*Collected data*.
↓

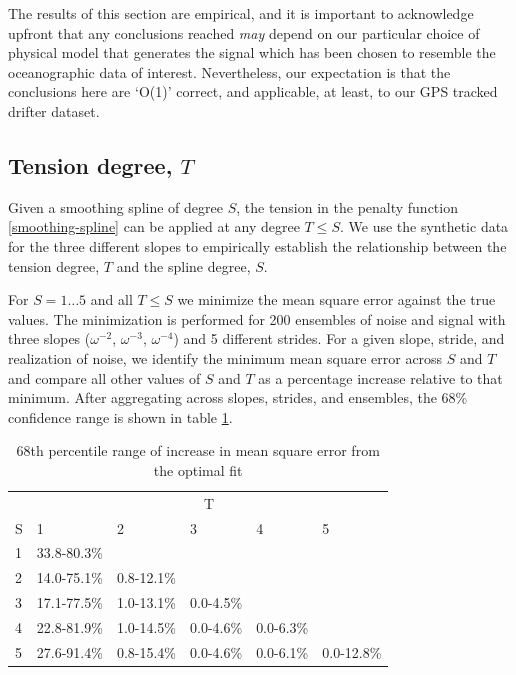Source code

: \documentclass{ametsoc}
\begin{document}
The results of this section are empirical, and it is important to acknowledge upfront that any conclusions reached \emph{may} depend on our particular choice of physical model that generates the signal which has been chosen to resemble the oceanographic data of interest. Nevertheless, our expectation is that the conclusions here are `O(1)' correct, and applicable, at least, to our GPS tracked drifter dataset.

\subsection{Tension degree, $T$} \label{tension_degree}

Given a smoothing spline of degree $S$, the tension in the penalty function \eqref{smoothing-spline} can be applied at any degree $T\leq S$. We use the synthetic data for the three different slopes to empirically establish the relationship between the tension degree, $T$ and the spline degree, $S$. 

For $S=1\dots 5$ and all $T\leq S$ we minimize the mean square error against the true values. 
The minimization is performed for 200 ensembles of noise and signal with three slopes ($\omega^{-2}$, $\omega^{-3}$, $\omega^{-4}$) and 5 different strides. For a given slope, stride, and realization of noise, we identify the minimum mean square error across $S$ and $T$ and compare all other values of $S$ and $T$ as a percentage increase relative to that minimum. After aggregating across slopes, strides, and ensembles, the 68\% confidence range is shown in table \ref{optimal_T}.

\begin{table}[ht]
\caption{68th percentile range of increase in mean square error from the optimal fit}
\label{optimal_T}
\centering
\begin{tabular}{l *{5}{l}}
\toprule & \multicolumn{5}{c}{T} \\ 
\cmidrule(lr){2-6} 
S & 1 & 2 & 3 & 4 & 5 \\ \midrule 
1 & 33.8-80.3\% & & & & \\ 
2 & 14.0-75.1\% & 0.8-12.1\% & & & \\ 
3 & 17.1-77.5\% & 1.0-13.1\% & 0.0-4.5\% & & \\ 
4 & 22.8-81.9\% & 1.0-14.5\% & 0.0-4.6\% & 0.0-6.3\% & \\ 
5 & 27.6-91.4\% & 0.8-15.4\% & 0.0-4.6\% & 0.0-6.1\% & 0.0-12.8\% \\ 
 \bottomrule 
\end{tabular} 
\end{table}
\end{document}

↑

*WORK ORDER*. List every line above containing the word "label".

*EXERCISE RESULT*.
\subsection{Tension degree, $T$} \label{tension_degree}
\label{optimal_T}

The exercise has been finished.